Pes Hippocampi major

Part of a vertical section through the rabbit pes Hippocampi major

In reality there would not be as much space around each nerve, but by giving each one its own space, a very convincing series of images were produced, images that allow us to 'see' what is going on, in our minds.

If you pull away from this microscopic view of the nervous system, as in the video 'Powers of ten', you begin to see the brain itself as an organ. Golgi's sections are located in specific areas of the body's brain landscape, just as a stand of trees might be located in a map of Yorkshire, that is itself to be found within a map of England. 

Inferior and posterior cornua, viewed from above. (Pes. hipp. labeled at center top.)

From Grey's Anatomy 

As the body organs are isolated from their position within a body, it is as if they become creatures in their own right, the poetic inhabitants of an ecosystem, that have at some point been captured and stuffed for scientific examination.

Corpus callosum

The corpus callosum is a bundle of nerve fibres that connects the brain's left and right hemispheres.

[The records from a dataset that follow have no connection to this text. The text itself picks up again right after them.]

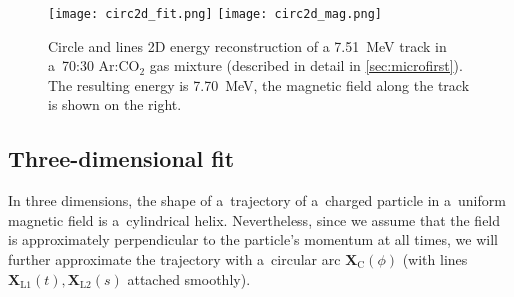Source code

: 			\begin{figure}
				\centering
				\texttt{[image: circ2d\_fit.png]}
				\hfill
				\texttt{[image: circ2d\_mag.png]}
				\caption{Circle and lines 2D energy reconstruction of a \qty{7.51}{\MeV} track in a~70:30 Ar:CO$_2$ gas mixture (described in detail in \cref{sec:microfirst}). The resulting energy is \qty{7.70}{\MeV}, the magnetic field along the track is shown on the right.}
				\label{fig:circle2d}
			\end{figure}
		
		\subsection{Three-dimensional fit}
			In three dimensions, the shape of a~trajectory of a~charged particle in a~uniform magnetic field is a~cylindrical helix. Nevertheless, since we assume that the field is approximately perpendicular to the particle's momentum at all times, we will further approximate the trajectory with a~circular arc $\mathbf{X}_\text{C}(\phi)$ (with lines $\mathbf{X}_\text{L1}(t),\mathbf{X}_\text{L2}(s)$ attached smoothly).
			
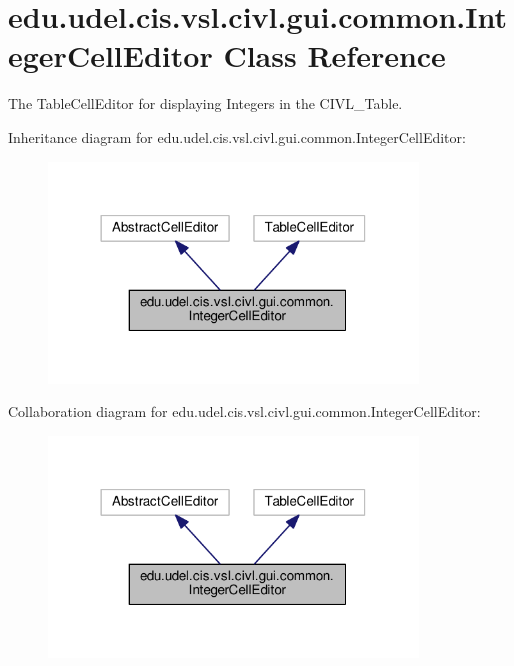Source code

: \hypertarget{classedu_1_1udel_1_1cis_1_1vsl_1_1civl_1_1gui_1_1common_1_1IntegerCellEditor}{}\section{edu.\+udel.\+cis.\+vsl.\+civl.\+gui.\+common.\+Integer\+Cell\+Editor Class Reference}
\label{classedu_1_1udel_1_1cis_1_1vsl_1_1civl_1_1gui_1_1common_1_1IntegerCellEditor}


The Table\+Cell\+Editor for displaying Integers in the C\+I\+V\+L\+\_\+\+Table.  




Inheritance diagram for edu.\+udel.\+cis.\+vsl.\+civl.\+gui.\+common.\+Integer\+Cell\+Editor\+:
\nopagebreak
\begin{figure}[H]
\begin{center}
\leavevmode
\includegraphics[width=278pt]{classedu_1_1udel_1_1cis_1_1vsl_1_1civl_1_1gui_1_1common_1_1IntegerCellEditor__inherit__graph}
\end{center}
\end{figure}


Collaboration diagram for edu.\+udel.\+cis.\+vsl.\+civl.\+gui.\+common.\+Integer\+Cell\+Editor\+:
\nopagebreak
\begin{figure}[H]
\begin{center}
\leavevmode
\includegraphics[width=278pt]{classedu_1_1udel_1_1cis_1_1vsl_1_1civl_1_1gui_1_1common_1_1IntegerCellEditor__coll__graph}
\end{center}
\end{figure}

It allows the two sides of the brain to communicate and coordinate signals. The 'O' on the drawing above indicates where the pes hippocampi lies; a location that when I saw it in the illustration above, made me think of a type of lure, its position within the drawing reminding me of the thaumatichthys, the trapjaw anglerfish, that has a bioluminescent lure located inside its mouth. This 'wonder fish' lives in the deepest parts of our oceans, inhabiting a dark so far away from the surface that if any creature was to signify the inhabitants of our deep subconscious, this would be it. 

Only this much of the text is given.